DuoAI: Fast, Automated Inference of Inductive Invariants for Verifying Distributed Protocols

DuoAI is an automated tool to formally verify distributed protocols (e.g., Paxos) by inferring inductive invariants.

Installation

DuoAI runs on Linux. It has been tested on Ubuntu 18.04.3 LTS, Ubuntu 20.04.1 LTS, and Amazon Linux 2.

1. Download and install Anaconda from https://www.anaconda.com/products/individual. Use version >= Python 3.8.

2. The Ivy verification tool only works on Python 2. Install it by

   $ conda create --name py2 python=2.7
   $ conda activate py2
   $ pip install ms-ivy
   

3. Configure Ivy path

   • Run which ivy_check to get the absolute path of the Ivy checker. We assume it is ANACODNA_PATH/envs/py2/bin/ivy_check.

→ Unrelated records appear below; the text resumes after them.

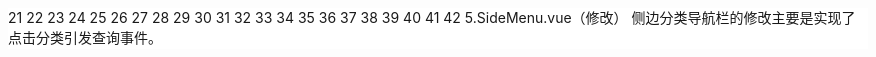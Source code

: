 21
22
23
24
25
26
27
28
29
30
31
32
33
34
35
36
37
38
39
40
41
42
5.SideMenu.vue（修改）
侧边分类导航栏的修改主要是实现了点击分类引发查询事件。

<template>
  <el-menu
    class="categories"
    default-active="0"
    @select="handleSelect"
    active-text-color="red">
    <el-menu-item index="0">
      <i class="el-icon-menu"></i>
      <span slot="title">全部</span>
    </el-menu-item>
    <el-menu-item index="1">
      <i class="el-icon-menu"></i>
      <span slot="title">文学</span>
    </el-menu-item>
    <el-menu-item index="2">
      <i class="el-icon-menu"></i>
      <span slot="title">流行</span>
    </el-menu-item>
    <el-menu-item index="3">
      <i class="el-icon-menu"></i>
      <span slot="title">文化</span>
    </el-menu-item>
    <el-menu-item index="4">
      <i class="el-icon-menu"></i>
      <span slot="title">生活</span>
    </el-menu-item>
    <el-menu-item index="5">
      <i class="el-icon-menu"></i>
      <span slot="title">经管</span>
    </el-menu-item>
    <el-menu-item index="6">
      <i class="el-icon-menu"></i>
      <span slot="title">科技</span>
    </el-menu-item>
  </el-menu>
</template>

   • Append the following line to ~/.bashrc

     alias ivy_check="ANACODNA_PATH/envs/py2/bin/ivy_check"
     

   • Copy and replace the absolute path at #define IVY_CHECK_PATH in src-c/InvRefiner.h. (This is a workaround for calling Python2 from a Python3 conda environment. We would appreciate any suggestion to make this more elegant)

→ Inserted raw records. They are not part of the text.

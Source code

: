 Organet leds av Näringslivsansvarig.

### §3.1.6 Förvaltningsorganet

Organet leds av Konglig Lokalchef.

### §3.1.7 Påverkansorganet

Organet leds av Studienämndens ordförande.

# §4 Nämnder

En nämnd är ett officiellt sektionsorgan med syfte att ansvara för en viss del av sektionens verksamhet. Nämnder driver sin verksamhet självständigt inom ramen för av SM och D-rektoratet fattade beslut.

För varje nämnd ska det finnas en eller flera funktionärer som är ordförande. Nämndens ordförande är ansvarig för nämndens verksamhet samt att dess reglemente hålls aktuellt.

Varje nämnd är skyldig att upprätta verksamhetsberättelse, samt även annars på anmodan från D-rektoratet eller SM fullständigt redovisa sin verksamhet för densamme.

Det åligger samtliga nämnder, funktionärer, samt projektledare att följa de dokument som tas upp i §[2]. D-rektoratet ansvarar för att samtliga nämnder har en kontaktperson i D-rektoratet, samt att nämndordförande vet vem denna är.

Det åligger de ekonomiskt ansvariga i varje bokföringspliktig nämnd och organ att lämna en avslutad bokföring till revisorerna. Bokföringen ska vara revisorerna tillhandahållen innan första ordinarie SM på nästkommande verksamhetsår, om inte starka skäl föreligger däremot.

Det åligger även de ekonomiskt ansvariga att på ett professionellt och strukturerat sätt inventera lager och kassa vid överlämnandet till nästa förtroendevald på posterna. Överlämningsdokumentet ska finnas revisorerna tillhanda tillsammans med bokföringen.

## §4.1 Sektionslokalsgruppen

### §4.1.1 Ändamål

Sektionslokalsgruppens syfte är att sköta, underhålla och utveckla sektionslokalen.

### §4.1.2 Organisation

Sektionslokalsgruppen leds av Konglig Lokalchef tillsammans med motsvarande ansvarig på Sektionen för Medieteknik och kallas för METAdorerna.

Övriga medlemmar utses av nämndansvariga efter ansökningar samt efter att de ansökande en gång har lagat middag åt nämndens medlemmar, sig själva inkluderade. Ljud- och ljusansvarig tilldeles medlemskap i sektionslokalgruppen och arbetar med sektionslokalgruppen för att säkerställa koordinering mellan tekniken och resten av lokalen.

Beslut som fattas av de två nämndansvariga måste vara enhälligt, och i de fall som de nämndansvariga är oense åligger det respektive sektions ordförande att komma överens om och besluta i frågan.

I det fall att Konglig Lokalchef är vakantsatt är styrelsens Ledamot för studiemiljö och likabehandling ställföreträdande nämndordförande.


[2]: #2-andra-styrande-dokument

4. Install Python libraries

   $ conda activate base
   $ conda install numpy scipy pandas
   

5. Build C++ source files

   $ cd src-c
   $ make
   $ source ~/.bashrc
   

Usage

Given a distributed protocol, python DuoAI.py PROTOCOL_NAME simulates the protocol, enumerate the invariants and applies top-down/bottom-up refinement until an inductive invariant is found. For example,

$ python DuoAI.py client_server_db_ae

As suggested on the screen, the inductive invariant is written to outputs/client_server_db_ae/client_server_db_ae_e0_inv_main.ivy. One can verify this by running

$ ivy_check outputs/client_server_db_ae/client_server_db_ae_e0_inv_main.ivy

Besides the final result, one can also inspect the intermediate files. auto_samplers/client_server_db_ae/ lists the Python simulation scripts that run in parallel. traces/client_server_db_ae/ lists the simulated samples of different instance sizes. If a protocol is solved by bottom-up refinement (e.g., flexible_paxos), then src-c/runtime/flexible_paxos/bottom_up/ shows the universal inductive core and the noncore candidates.

Structure

• protocols/: The 27 distributed protocols in Ivy. The description of each protocol can be found here.

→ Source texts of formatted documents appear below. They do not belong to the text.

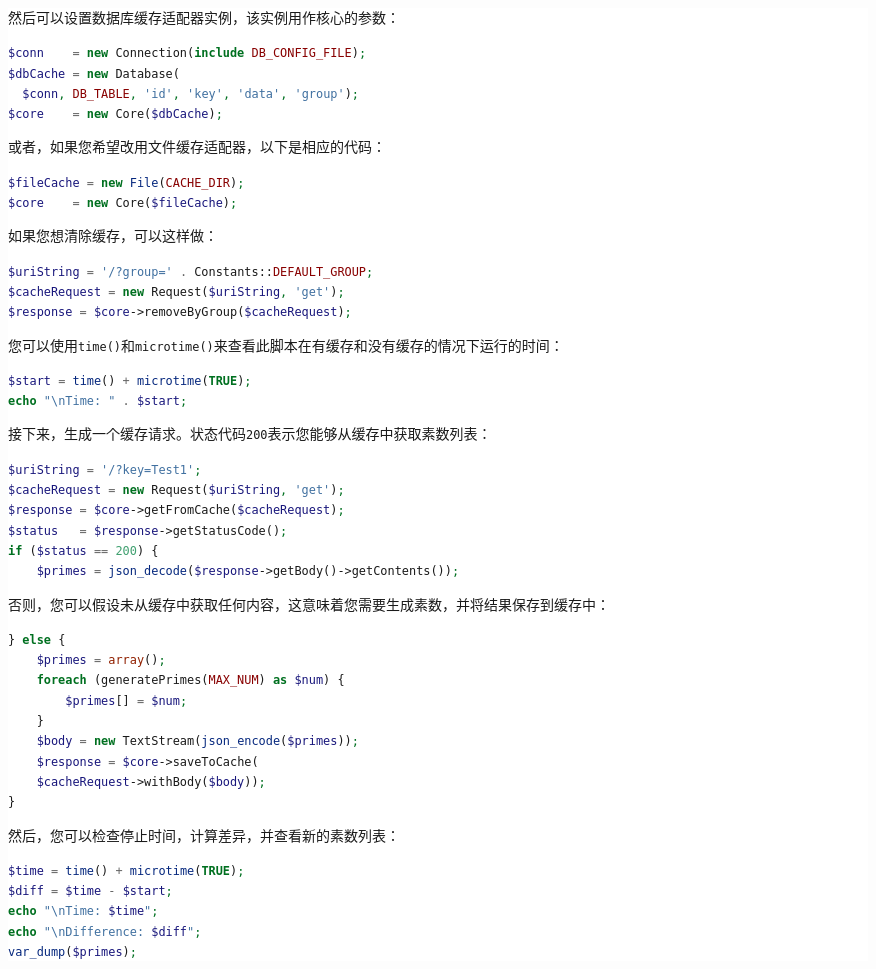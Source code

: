 然后可以设置数据库缓存适配器实例，该实例用作核心的参数：

```php
$conn    = new Connection(include DB_CONFIG_FILE);
$dbCache = new Database(
  $conn, DB_TABLE, 'id', 'key', 'data', 'group');
$core    = new Core($dbCache);
```

或者，如果您希望改用文件缓存适配器，以下是相应的代码：

```php
$fileCache = new File(CACHE_DIR);
$core    = new Core($fileCache);
```

如果您想清除缓存，可以这样做：

```php
$uriString = '/?group=' . Constants::DEFAULT_GROUP;
$cacheRequest = new Request($uriString, 'get');
$response = $core->removeByGroup($cacheRequest);
```

您可以使用`time()`和`microtime()`来查看此脚本在有缓存和没有缓存的情况下运行的时间：

```php
$start = time() + microtime(TRUE);
echo "\nTime: " . $start;
```

接下来，生成一个缓存请求。状态代码`200`表示您能够从缓存中获取素数列表：

```php
$uriString = '/?key=Test1';
$cacheRequest = new Request($uriString, 'get');
$response = $core->getFromCache($cacheRequest);
$status   = $response->getStatusCode();
if ($status == 200) {
    $primes = json_decode($response->getBody()->getContents());
```

否则，您可以假设未从缓存中获取任何内容，这意味着您需要生成素数，并将结果保存到缓存中：

```php
} else {
    $primes = array();
    foreach (generatePrimes(MAX_NUM) as $num) {
        $primes[] = $num;
    }
    $body = new TextStream(json_encode($primes));
    $response = $core->saveToCache(
    $cacheRequest->withBody($body));
}
```

然后，您可以检查停止时间，计算差异，并查看新的素数列表：

```php
$time = time() + microtime(TRUE);
$diff = $time - $start;
echo "\nTime: $time";
echo "\nDifference: $diff";
var_dump($primes);
```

• src-py/: The python source code for protocol simulation

  • translate.py: parse an Ivy protocol file; generates simulation scripts in Python and a configuration file
  • translate_helper.py: provides functionality for translate.py
  • ivy_parser.py: parse an Ivy expression and generates a syntax tree, used by translate.py

• src-c/: The C++ source code for invariant enumeration, top-down refinement, and bottom-up refinement

  • main.cpp: the program entry
  • basics.h/cpp: define the representation for samples, predicates, invariants, etc.; define basic operations on them
  • preprocessing.h/cpp: read and process the csv trace files and the configuration file
  • Solver.h/cpp: enumerate candidate invariants following the minimum implication graph and check them against samples
  • InvRefiner.h/cpp: implement the top-down and bottom-up refinement (the former a subprocedure of the latter); make Ivy calls and analyze the results
  • CounterexampleHandler.h/cpp: parse the counterexamples given by Ivy and filter candidate invariants accordingly
  • Helper.h/cpp: perform formula and graph transformations which is used by Solver and InvRefiner

• DuoAI.py: The top-level wrapper. Manage multiple simulation and refinement processes running in parallel.